What is needed is an exact copy of the lines in the entries below from the one holding "Usage| Returns" through the one holding "The APY you", pictures excluded.

● Record excerpts:
····················

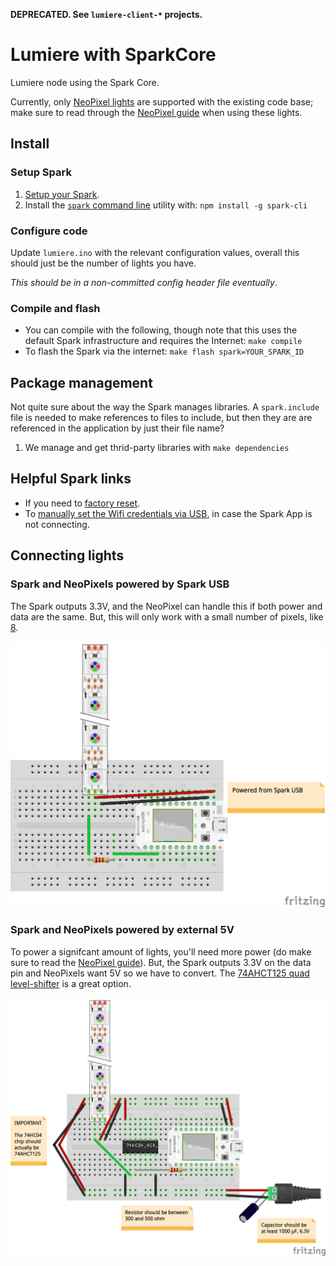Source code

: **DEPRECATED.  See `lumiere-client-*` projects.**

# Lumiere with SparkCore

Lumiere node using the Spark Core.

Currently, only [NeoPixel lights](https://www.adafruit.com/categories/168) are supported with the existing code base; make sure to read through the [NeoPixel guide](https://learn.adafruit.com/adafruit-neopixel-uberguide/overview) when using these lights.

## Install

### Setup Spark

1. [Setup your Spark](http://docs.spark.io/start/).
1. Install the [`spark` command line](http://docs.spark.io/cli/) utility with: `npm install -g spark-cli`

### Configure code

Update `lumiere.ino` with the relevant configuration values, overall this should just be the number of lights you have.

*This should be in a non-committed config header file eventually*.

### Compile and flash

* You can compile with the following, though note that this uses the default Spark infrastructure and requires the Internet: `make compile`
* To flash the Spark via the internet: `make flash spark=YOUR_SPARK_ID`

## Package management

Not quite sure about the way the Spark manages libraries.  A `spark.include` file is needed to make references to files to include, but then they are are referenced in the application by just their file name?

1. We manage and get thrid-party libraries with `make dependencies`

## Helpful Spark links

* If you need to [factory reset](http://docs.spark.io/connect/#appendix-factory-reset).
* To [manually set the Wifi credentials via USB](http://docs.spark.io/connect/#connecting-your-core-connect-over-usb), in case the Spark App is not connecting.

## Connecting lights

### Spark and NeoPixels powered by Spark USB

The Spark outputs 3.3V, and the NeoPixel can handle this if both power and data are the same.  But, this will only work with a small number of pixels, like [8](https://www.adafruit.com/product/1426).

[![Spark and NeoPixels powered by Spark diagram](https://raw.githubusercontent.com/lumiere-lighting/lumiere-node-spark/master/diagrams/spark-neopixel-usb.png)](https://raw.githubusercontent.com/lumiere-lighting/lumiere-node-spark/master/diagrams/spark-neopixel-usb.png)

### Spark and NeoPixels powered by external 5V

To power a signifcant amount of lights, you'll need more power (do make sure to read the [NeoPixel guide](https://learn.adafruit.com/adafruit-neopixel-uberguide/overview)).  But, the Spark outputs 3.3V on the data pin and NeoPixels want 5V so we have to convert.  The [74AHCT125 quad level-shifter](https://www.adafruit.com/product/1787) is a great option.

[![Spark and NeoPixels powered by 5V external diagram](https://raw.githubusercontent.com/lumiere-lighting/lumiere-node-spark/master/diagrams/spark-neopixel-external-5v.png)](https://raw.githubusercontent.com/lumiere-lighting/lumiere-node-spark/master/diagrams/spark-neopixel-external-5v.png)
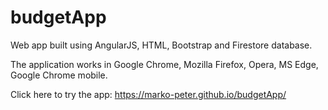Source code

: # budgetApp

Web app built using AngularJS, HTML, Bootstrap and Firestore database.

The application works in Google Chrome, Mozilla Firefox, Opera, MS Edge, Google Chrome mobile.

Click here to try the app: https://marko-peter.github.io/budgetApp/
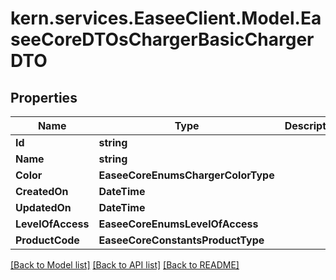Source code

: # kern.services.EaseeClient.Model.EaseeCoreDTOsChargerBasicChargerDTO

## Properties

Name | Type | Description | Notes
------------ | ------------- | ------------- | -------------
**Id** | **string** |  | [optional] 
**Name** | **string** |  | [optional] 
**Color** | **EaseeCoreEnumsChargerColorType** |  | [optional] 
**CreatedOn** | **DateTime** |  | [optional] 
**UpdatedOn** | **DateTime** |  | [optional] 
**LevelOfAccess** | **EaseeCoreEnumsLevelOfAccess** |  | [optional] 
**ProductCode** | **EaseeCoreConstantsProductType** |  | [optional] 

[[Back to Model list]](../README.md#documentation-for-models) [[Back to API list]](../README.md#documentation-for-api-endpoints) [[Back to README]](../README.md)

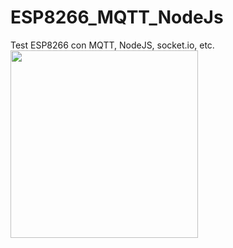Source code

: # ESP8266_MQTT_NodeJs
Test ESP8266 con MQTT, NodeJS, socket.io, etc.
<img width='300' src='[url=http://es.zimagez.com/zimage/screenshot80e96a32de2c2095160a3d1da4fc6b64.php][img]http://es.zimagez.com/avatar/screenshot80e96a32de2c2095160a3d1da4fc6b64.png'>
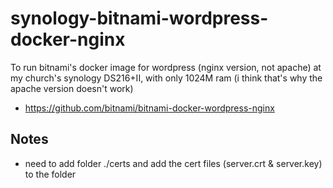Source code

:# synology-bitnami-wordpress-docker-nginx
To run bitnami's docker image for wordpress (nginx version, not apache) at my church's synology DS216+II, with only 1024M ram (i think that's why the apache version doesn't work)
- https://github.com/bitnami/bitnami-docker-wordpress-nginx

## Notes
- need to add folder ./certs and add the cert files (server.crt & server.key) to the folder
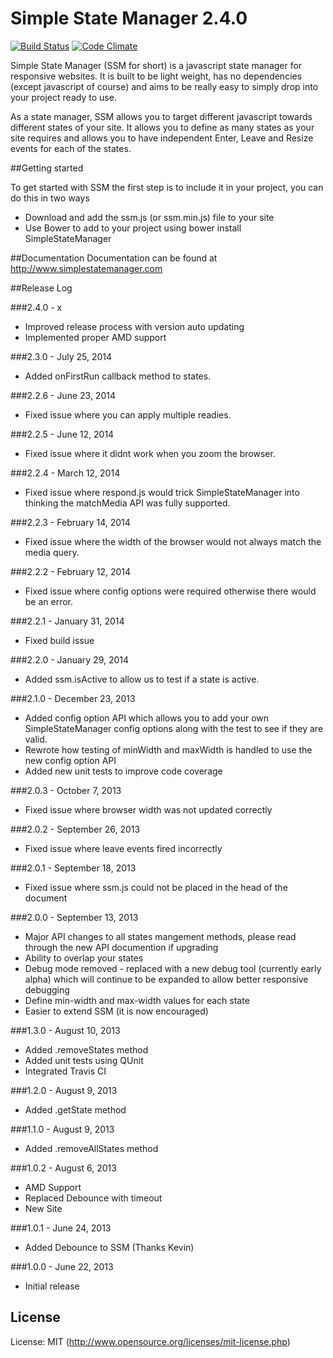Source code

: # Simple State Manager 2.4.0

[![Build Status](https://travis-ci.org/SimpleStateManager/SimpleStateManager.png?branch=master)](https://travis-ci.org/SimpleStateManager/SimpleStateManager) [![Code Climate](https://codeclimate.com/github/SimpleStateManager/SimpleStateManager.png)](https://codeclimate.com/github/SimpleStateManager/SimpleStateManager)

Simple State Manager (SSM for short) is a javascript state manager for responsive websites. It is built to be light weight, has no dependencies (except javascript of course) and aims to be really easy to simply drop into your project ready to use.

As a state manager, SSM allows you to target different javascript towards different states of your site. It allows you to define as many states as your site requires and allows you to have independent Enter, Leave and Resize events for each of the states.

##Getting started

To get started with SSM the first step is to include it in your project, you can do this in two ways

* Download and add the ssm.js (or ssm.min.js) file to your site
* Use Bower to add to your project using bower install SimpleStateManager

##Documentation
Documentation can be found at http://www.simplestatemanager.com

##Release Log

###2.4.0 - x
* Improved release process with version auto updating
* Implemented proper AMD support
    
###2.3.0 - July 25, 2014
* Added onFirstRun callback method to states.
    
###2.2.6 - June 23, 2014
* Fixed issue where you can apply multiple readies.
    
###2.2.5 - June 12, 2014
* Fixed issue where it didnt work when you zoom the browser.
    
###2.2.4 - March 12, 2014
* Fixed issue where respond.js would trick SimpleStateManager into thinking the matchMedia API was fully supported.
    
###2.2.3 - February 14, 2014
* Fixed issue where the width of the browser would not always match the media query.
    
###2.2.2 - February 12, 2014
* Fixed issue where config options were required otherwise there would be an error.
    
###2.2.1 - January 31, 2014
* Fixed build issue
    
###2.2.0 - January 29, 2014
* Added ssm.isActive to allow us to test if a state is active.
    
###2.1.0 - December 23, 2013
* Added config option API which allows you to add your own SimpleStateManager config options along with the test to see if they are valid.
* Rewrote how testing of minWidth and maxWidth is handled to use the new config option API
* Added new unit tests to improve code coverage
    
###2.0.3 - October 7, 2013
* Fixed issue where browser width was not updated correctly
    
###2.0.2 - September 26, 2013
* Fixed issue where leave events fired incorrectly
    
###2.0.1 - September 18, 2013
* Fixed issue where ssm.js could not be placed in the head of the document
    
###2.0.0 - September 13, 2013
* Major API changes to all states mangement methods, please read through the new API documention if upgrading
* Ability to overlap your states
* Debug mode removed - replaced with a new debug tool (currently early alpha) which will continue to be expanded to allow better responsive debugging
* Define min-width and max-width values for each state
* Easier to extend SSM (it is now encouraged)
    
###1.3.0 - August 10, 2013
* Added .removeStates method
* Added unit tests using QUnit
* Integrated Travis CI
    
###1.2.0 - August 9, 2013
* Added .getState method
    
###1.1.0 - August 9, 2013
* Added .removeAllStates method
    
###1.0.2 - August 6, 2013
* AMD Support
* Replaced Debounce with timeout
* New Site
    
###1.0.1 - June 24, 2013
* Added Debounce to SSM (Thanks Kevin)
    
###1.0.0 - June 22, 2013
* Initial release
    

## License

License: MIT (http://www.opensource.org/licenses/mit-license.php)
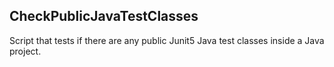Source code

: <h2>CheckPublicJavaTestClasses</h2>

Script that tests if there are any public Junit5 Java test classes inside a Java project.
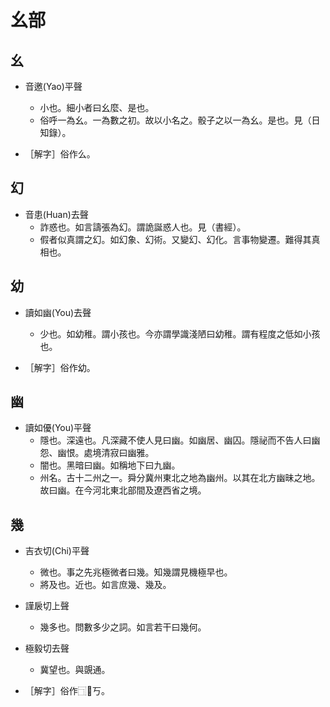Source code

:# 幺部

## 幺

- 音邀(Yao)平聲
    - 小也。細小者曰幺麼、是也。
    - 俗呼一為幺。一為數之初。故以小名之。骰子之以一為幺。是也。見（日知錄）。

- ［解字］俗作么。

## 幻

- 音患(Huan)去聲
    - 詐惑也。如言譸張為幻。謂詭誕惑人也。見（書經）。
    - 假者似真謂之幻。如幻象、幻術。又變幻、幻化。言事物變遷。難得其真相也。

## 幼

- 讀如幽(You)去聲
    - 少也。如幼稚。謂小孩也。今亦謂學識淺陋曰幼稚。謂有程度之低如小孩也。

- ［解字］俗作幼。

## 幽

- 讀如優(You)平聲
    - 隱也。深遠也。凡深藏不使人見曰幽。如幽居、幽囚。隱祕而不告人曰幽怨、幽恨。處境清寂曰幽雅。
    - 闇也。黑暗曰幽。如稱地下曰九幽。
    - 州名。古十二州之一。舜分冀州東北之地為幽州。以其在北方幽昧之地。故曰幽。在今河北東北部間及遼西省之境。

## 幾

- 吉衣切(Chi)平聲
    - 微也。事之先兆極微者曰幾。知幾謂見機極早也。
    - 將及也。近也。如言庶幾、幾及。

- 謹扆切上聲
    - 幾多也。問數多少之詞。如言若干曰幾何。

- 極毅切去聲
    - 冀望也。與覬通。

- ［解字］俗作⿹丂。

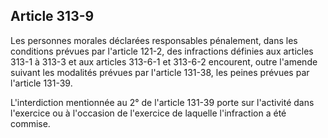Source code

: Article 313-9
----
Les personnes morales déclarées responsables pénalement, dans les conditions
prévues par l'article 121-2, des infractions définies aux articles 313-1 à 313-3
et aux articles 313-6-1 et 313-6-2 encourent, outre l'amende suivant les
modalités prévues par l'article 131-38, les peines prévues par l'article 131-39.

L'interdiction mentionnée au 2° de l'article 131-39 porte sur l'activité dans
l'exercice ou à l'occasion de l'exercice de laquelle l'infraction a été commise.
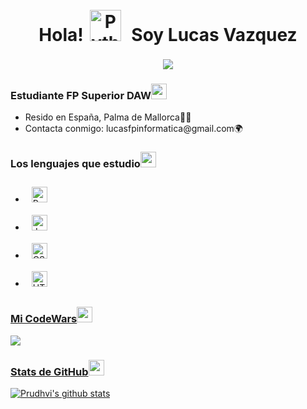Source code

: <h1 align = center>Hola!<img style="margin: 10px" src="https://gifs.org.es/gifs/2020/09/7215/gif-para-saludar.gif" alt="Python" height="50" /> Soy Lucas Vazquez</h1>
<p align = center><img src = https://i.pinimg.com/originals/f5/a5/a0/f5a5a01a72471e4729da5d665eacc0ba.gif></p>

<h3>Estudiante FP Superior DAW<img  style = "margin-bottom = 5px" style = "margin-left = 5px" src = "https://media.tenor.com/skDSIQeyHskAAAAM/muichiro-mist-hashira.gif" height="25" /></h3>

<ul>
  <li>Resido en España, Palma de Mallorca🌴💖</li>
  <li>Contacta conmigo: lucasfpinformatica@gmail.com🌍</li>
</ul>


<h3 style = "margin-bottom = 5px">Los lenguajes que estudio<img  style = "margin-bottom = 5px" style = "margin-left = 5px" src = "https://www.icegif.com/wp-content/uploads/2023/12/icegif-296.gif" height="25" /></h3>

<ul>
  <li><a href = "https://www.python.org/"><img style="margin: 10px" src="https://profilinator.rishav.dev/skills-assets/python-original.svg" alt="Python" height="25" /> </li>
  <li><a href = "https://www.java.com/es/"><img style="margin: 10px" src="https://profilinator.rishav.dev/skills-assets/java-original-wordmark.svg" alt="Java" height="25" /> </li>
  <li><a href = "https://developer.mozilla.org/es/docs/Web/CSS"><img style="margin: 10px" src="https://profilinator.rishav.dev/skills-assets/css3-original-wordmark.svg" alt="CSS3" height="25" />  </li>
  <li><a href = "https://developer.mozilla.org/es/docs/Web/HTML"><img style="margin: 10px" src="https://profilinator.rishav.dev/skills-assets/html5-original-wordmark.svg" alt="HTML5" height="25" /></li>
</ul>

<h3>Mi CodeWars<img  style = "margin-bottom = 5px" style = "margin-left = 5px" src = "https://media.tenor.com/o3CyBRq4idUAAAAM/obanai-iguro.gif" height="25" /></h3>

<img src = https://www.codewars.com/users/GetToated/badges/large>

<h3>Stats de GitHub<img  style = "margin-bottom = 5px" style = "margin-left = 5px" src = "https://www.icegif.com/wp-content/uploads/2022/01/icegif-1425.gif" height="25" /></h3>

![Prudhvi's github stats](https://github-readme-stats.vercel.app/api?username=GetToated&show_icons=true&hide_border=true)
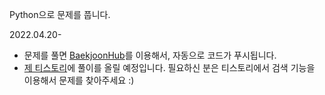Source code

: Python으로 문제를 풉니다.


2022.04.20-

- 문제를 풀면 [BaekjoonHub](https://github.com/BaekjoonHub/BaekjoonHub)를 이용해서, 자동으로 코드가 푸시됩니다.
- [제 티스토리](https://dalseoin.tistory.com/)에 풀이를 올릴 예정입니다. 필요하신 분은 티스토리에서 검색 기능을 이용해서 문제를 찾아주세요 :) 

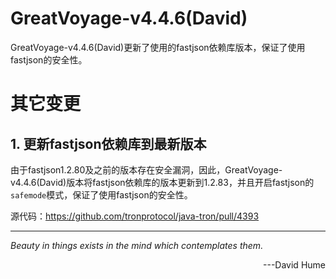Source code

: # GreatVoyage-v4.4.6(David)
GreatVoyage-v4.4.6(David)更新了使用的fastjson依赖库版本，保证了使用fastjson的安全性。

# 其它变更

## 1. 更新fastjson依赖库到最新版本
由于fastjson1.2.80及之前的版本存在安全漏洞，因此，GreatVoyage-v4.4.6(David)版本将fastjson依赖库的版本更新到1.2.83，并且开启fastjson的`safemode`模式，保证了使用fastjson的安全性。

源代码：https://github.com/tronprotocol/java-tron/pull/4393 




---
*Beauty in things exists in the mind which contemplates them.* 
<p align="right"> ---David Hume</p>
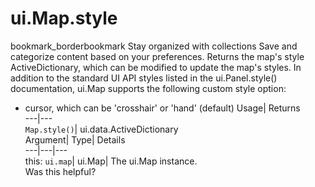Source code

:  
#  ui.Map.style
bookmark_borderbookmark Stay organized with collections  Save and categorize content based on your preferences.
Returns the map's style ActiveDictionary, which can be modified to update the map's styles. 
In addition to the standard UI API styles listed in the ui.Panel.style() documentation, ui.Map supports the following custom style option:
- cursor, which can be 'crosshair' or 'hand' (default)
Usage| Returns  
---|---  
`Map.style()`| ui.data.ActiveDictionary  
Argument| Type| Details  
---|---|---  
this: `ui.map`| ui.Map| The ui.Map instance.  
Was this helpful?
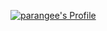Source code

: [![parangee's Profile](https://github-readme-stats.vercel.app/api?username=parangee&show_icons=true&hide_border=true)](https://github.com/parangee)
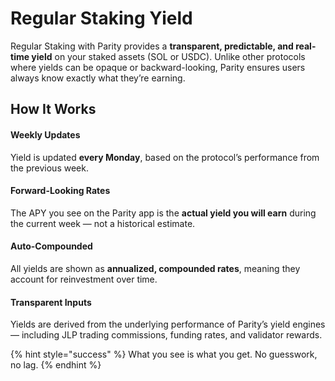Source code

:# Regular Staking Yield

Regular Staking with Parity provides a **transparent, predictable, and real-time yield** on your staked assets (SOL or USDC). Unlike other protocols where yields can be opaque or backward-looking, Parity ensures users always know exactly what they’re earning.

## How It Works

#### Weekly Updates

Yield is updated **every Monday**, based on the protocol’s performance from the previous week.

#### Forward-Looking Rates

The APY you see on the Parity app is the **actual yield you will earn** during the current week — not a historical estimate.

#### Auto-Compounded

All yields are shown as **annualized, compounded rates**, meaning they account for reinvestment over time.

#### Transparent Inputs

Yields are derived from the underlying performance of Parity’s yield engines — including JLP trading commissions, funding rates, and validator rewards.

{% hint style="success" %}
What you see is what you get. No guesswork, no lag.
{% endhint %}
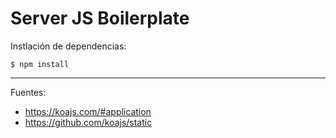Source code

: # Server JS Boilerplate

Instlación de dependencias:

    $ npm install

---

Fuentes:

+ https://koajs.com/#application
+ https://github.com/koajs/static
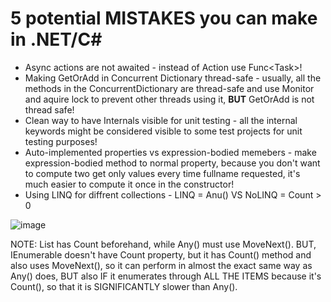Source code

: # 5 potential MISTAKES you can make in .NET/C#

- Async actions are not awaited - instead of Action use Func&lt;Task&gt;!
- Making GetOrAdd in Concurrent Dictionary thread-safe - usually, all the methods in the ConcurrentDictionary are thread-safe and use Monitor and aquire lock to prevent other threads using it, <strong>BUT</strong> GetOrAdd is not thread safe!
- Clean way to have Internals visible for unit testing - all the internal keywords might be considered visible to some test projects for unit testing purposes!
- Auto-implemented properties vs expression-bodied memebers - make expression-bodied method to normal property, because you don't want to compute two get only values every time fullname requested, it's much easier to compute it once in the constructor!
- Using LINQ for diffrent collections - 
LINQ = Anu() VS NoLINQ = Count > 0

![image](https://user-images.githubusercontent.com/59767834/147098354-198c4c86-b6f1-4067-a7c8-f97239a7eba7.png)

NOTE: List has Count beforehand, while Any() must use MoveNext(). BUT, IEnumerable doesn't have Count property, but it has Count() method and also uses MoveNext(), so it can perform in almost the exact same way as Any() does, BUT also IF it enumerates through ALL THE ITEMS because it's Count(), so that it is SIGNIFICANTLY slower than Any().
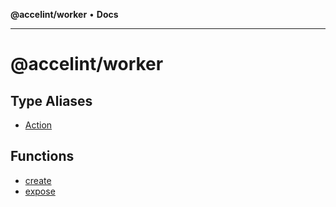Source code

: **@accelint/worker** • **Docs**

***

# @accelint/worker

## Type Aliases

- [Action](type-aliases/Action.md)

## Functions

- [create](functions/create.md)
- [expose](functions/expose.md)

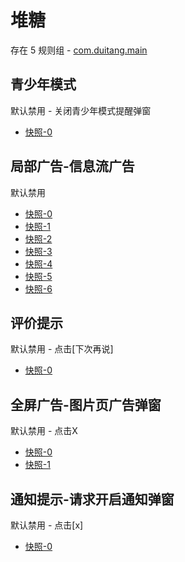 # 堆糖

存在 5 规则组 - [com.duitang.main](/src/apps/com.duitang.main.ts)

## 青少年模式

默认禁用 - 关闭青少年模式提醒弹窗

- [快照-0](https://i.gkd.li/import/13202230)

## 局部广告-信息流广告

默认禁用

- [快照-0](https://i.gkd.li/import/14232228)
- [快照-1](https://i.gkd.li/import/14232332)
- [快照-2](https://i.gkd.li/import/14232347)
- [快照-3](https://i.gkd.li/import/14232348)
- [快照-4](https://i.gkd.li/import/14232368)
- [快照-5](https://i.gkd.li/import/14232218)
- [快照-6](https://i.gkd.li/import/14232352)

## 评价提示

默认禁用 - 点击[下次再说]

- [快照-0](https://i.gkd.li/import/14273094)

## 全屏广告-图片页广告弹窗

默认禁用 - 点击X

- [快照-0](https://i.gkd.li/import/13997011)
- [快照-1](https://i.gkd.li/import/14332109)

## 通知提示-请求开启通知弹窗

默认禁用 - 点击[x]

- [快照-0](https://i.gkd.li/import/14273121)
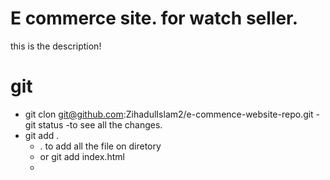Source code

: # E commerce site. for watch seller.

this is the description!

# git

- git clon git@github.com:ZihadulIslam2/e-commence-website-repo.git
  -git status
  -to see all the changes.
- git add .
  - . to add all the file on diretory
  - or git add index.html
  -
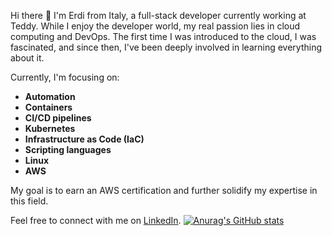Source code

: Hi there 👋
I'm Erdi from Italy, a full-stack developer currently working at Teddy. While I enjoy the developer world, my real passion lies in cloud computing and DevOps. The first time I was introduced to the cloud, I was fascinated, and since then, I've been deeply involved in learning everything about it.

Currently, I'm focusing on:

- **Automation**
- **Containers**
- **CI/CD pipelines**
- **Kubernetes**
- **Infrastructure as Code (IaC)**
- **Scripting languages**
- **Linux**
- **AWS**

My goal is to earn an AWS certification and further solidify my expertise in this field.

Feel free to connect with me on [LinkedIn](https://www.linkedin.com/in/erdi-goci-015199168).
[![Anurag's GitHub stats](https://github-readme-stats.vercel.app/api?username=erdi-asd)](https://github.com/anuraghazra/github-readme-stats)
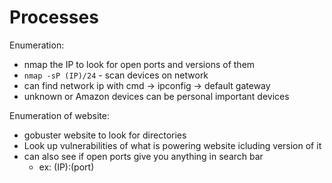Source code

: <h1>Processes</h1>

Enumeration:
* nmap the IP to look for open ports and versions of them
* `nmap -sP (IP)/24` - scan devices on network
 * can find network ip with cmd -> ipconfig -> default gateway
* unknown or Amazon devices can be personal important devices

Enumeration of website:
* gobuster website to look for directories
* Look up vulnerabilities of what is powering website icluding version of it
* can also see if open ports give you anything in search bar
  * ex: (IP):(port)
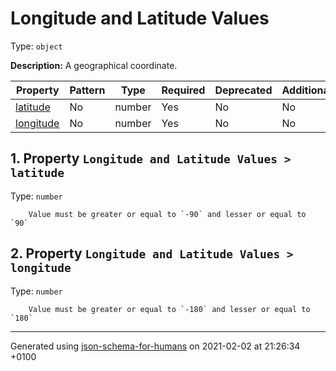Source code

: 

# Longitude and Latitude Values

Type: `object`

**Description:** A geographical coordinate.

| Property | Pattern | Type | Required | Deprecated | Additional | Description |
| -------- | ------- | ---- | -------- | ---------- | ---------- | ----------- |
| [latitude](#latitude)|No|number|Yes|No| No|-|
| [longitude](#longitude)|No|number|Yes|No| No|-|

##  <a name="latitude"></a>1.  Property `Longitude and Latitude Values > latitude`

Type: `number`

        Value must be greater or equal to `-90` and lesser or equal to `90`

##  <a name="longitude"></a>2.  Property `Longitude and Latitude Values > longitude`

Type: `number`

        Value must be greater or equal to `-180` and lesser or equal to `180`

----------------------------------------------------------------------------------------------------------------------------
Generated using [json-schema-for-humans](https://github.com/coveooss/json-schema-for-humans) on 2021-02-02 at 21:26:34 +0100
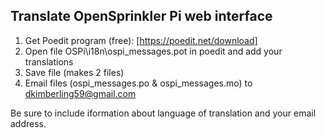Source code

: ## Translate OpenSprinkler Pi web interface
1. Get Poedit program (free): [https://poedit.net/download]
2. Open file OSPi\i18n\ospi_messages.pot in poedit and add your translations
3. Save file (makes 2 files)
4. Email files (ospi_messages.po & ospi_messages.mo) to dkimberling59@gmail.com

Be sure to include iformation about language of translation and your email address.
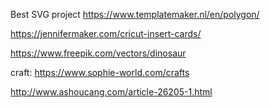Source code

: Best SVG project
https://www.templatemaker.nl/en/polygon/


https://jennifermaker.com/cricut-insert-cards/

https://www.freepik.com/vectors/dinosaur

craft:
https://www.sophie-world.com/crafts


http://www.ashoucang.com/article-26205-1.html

····················

● Output below:
Usage| Returns  
---|---  
`Map.style()`| ui.data.ActiveDictionary  
Argument| Type| Details  
---|---|---  
this: `ui.map`| ui.Map| The ui.Map instance.  
Was this helpful?
Source code

: [![parangee's Profile](https://github-readme-stats.vercel.app/api?username=parangee&show_icons=true&hide_border=true)](https://github.com/parangee)
Source code

:# Regular Staking Yield

Regular Staking with Parity provides a **transparent, predictable, and real-time yield** on your staked assets (SOL or USDC). Unlike other protocols where yields can be opaque or backward-looking, Parity ensures users always know exactly what they’re earning.

## How It Works

#### Weekly Updates

Yield is updated **every Monday**, based on the protocol’s performance from the previous week.

#### Forward-Looking Rates

The APY you see on the Parity app is the **actual yield you will earn** during the current week — not a historical estimate.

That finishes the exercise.